By the end of the nineteenth century, however, times and the landscape were changing: this excerpt from the Forest Hill & Sydenham Examiner of May 1898, shows how Crofton Park was evolving from a farming community in Kent, to a suburb of the rapidly expanding London metropolis.
‘May-Day.
If Forest Hill and Sydenham do not celebrate the merry month of May by crowning a May Queen and a procession carriages decorated with all the beautiful blossoms of the season, one of our townsmen, Mr. Edward Paul, contractor and coal merchant of the Stanstead-road annually parades his fine stud of horses gaily caparisoned and harnessed to his trade vehicles, the drivers of which seem to consider the wearing of “top hats" none too silky, adds immensely to the success of the display.’

Local advertisement for Edward Paul, trading as a coal merchant
Edward Paul was, in 1891, a greengrocer and fruiterer with a shop at 193 Stanstead Road, and a fleet of horses and carts to make local deliveries.

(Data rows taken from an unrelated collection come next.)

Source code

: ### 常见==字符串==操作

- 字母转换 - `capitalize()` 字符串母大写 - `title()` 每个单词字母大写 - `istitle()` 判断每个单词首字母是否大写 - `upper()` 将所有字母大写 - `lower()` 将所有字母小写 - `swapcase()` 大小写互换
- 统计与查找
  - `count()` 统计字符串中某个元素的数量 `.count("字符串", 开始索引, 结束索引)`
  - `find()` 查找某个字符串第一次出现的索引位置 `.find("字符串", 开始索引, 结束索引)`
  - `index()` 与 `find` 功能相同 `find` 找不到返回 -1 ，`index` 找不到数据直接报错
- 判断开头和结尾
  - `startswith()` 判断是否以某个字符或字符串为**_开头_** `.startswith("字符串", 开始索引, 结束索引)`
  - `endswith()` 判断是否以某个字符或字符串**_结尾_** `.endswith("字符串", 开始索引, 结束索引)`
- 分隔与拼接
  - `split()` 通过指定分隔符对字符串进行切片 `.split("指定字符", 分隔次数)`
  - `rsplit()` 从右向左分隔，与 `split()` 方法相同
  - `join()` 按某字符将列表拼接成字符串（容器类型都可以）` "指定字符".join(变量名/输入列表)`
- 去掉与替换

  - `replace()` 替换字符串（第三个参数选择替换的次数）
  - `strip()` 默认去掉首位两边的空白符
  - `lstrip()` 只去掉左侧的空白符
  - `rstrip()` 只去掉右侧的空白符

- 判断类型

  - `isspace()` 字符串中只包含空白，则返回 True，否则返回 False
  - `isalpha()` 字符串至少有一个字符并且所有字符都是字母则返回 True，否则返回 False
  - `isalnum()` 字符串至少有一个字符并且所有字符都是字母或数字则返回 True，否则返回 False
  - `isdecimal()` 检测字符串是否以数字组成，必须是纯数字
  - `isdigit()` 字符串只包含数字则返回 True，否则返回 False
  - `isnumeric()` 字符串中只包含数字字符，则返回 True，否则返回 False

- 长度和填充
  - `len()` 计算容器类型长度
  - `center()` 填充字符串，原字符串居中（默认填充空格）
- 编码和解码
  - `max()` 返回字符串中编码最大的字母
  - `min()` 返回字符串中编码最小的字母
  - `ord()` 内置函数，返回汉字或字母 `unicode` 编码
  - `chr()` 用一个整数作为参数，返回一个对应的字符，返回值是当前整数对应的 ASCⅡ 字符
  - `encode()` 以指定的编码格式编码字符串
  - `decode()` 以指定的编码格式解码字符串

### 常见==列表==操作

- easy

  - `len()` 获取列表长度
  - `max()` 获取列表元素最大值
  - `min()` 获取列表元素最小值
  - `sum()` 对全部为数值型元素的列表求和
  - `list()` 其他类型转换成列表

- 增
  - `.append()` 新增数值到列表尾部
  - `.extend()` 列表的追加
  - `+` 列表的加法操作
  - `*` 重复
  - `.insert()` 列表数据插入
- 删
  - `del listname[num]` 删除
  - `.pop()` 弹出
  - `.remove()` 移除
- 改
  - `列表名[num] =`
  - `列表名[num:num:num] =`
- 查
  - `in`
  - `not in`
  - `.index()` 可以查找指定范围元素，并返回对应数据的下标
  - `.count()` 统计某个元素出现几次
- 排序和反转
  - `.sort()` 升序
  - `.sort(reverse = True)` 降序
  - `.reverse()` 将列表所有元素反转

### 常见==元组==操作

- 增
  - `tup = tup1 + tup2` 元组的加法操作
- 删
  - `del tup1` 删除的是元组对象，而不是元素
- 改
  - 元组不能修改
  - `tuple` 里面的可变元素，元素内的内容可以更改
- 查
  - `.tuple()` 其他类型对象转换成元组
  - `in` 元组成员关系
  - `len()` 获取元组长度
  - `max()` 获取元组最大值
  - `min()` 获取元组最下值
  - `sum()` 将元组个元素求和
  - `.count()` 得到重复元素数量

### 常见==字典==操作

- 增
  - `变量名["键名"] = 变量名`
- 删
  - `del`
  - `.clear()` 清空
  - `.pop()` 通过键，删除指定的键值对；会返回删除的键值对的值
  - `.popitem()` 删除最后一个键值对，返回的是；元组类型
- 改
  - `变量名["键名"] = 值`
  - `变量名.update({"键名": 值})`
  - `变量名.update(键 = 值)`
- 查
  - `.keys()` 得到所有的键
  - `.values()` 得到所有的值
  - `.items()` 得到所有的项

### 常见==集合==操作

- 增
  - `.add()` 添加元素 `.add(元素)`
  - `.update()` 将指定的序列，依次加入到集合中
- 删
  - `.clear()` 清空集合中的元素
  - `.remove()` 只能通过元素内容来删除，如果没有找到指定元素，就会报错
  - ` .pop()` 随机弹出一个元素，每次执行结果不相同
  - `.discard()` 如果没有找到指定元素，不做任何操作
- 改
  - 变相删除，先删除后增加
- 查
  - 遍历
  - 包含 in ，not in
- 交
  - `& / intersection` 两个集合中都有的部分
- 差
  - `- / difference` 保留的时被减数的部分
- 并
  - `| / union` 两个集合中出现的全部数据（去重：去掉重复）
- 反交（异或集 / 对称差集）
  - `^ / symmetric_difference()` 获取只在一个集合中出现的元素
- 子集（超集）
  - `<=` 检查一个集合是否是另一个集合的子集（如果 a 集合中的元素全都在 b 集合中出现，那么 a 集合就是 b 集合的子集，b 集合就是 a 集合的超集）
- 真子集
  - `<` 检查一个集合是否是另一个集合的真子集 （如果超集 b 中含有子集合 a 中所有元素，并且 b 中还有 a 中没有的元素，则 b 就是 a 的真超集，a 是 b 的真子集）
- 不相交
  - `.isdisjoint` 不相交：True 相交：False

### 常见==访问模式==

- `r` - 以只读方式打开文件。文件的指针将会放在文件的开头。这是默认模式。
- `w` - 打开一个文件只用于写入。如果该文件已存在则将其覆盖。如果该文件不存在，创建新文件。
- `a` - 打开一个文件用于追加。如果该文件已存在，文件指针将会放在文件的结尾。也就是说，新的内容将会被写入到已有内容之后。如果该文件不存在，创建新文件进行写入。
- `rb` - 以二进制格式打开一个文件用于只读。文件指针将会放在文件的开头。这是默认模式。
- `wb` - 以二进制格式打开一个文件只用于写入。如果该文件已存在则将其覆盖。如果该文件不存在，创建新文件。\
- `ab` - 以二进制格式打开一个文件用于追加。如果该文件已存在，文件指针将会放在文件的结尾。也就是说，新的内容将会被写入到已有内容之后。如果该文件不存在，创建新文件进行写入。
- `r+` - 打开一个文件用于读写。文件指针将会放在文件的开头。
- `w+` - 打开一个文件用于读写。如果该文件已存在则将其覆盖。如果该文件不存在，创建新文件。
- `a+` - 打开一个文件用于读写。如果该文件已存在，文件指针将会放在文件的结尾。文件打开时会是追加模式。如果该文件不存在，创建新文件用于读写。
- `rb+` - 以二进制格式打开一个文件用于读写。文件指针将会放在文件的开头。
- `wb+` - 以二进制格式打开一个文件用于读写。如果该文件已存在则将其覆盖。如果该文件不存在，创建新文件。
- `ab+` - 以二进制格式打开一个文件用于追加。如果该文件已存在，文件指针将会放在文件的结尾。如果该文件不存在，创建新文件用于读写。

By 1897, the horses and carts were delivering fuel as he had become a coal merchant; by 1901, he was also a removal contractor, reflecting the growing trade connected to people moving into and out of the area.
A few years later, in 1904, his operations had moved to 127 Stanstead Rd.
Paul opened a second establishment at 299 Brockley Road in 1908, and had become the owner of a fleet of horse-drawn buses by 1926.
That year, the same newspaper reported;
'Local ‘Bus Change.
Residents of Forest Hill and the surrounding districts were surprised when it was announced on Thursday last that the London General Omnibus Company had bought up the familiar "E.P." buses, but on Saturday morning the news was confirmed by the appearance, in the place of "Edward Paul, Ltd, Forest Hill, S.E." on the side of the buses, of the familiar "John Christopher Mitchell, Secretary," of the L.G.O.C. The buses, twelve in number, were the property of Messrs. Edward Paul, Ltd., Stanstead Road, Forest Hill, and run on Services 12d Acton Vale and Dulwich, 12c Oxford Circus and Dulwich, and 12a Oxford Circus and South Croydon.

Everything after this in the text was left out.